Review of the information recorded in the Incident Recorder data revealed the following faults from snapshot data records were recorded during the accident:
• At 746:21:41, a reduction in rotor speed (NR) and torque exceedance were recorded. The time stamp for the reduction in NR was later than the first full record of data in the incident data section and the line of data for the torque exceedance was incomplete indicating that the ECU lost power while writing this line of data.
• At 746:16:00, a power turbine (NP) exceedance, and Overspeed Solenoid Activation occurred, which was indicative of load being removed from the engine and the ECU sensing an overspeed condition. An NR exceedance was also recorded at this time.
• At 746:37:30, a measured gas temperature (MGT) exceedance was recorded (21 minutes after the NP exceedance).
• At 746:37:49, another NR reduction was recorded when a second electrical interruption occurred.
• At 746:37:37, another MGT exceedance was recorded followed almost simultaneously by another NP exceedance.
• At 746:37:38, the engine stopped running.
Further review of the recovered data revealed no preaccident hard faults or engine operational issues prior to the beginning of the accident sequence and that the engine had continued to operate for 21 minutes following the accident while the helicopter was resting on its right side.
MEDICAL AND PATHOLOGICAL INFORMATION
An autopsy was performed on the pilot by Forensic Pathology Associates on behalf of the Monroe County Coroner. Cause of death was multiple blunt force injuries.
Toxicological testing of the pilot was conducted at the FAA Bioaeronautical Sciences Research Laboratory, Oklahoma City, Oklahoma.
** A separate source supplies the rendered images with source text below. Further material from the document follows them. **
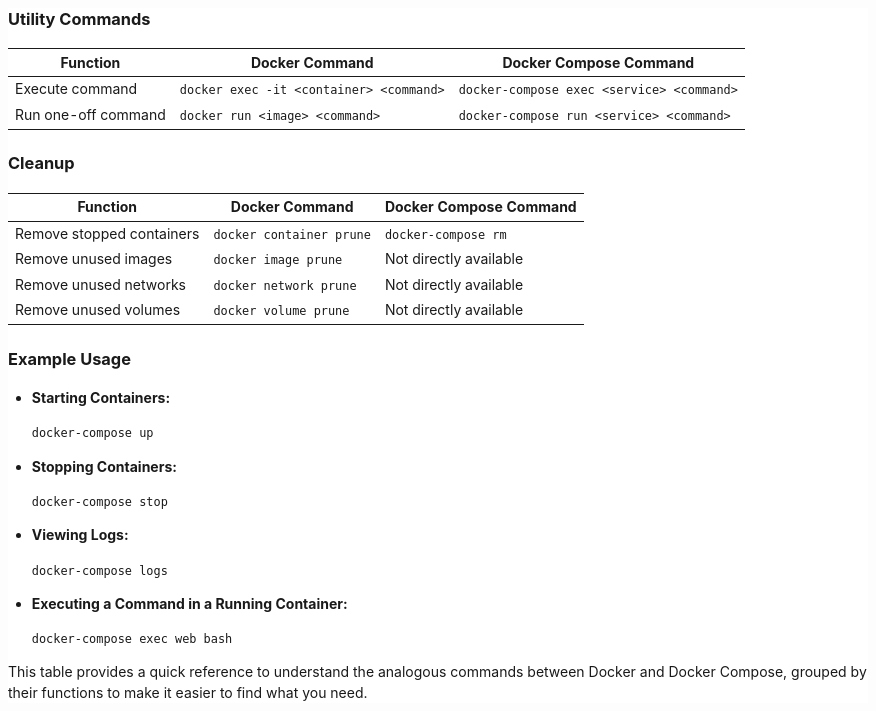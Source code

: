 ### Utility Commands

| Function             | Docker Command                          | Docker Compose Command               |
|----------------------|-----------------------------------------|--------------------------------------|
| Execute command      | `docker exec -it <container> <command>` | `docker-compose exec <service> <command>` |
| Run one-off command  | `docker run <image> <command>`          | `docker-compose run <service> <command>` |

### Cleanup

| Function             | Docker Command                          | Docker Compose Command               |
|----------------------|-----------------------------------------|--------------------------------------|
| Remove stopped containers  | `docker container prune`          | `docker-compose rm`                  |
| Remove unused images       | `docker image prune`              | Not directly available               |
| Remove unused networks     | `docker network prune`            | Not directly available               |
| Remove unused volumes      | `docker volume prune`             | Not directly available               |

### Example Usage

- **Starting Containers:**
  ```sh
  docker-compose up
  ```

- **Stopping Containers:**
  ```sh
  docker-compose stop
  ```

- **Viewing Logs:**
  ```sh
  docker-compose logs
  ```

- **Executing a Command in a Running Container:**
  ```sh
  docker-compose exec web bash
  ```

This table provides a quick reference to understand the analogous commands between Docker and Docker Compose, grouped by their functions to make it easier to find what you need.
The specimens were negative for carbon monoxide, cyanide, basic, acidic, and neutral drugs with the exception of Ranitidine which was detected in Urine and is an over-the-counter histamine H2-receptor antagonist used to decrease gastric acid production, treat ulcers, and a number of other stomach complaints.
ORGANIZATIONAL AND MANAGEMENT INFORMATION
Examination of documents discovered onboard the helicopter revealed documentation indicating that the Standard Airworthiness Certificate had been issued to a "N108MG" (not N108MF) on September 18, 2007. The registration which was issued on July 28, 2009 listed the helicopter as being 108MF which matched the registration number on the helicopter, and that it was registered to ACS Helicopters LLC.
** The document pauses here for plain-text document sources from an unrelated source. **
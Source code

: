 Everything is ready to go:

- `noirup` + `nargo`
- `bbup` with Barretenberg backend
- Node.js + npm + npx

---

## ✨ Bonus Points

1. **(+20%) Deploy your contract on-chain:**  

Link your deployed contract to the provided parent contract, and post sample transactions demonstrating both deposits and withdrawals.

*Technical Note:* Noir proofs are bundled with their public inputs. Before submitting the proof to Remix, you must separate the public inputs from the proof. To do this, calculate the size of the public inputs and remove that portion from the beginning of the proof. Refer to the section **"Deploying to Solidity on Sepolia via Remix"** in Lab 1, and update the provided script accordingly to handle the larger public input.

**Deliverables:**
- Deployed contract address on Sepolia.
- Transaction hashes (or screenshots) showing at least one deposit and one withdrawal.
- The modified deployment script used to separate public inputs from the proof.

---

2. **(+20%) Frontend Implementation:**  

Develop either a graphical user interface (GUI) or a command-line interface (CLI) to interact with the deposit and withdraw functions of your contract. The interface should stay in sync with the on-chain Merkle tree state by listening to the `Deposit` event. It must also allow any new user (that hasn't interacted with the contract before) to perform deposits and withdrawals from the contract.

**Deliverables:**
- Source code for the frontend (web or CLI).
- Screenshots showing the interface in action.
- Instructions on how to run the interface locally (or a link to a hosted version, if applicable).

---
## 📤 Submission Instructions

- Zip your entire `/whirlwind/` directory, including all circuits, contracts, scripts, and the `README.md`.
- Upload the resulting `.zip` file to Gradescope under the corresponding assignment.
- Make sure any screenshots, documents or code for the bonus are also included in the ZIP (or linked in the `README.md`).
Multiple documents titled "TRIP SHEET" were also discovered that contained a space for entries titled: "Company (circle one) ACS / Aerocare Services." A space for entry of a "Customer" name was listed, as well as spaces to list passenger names, leg numbers for multiple flight segments, and duty time.
According to the State of New Jersey, ACS Helicopters LLC was incorporated in 2009, and Aero Care Services LLC was incorporated in New Jersey in 2002. The principal for both companies was the same individual.
According to FAA records, neither company held a 14 CFR Part 135 operating certificate.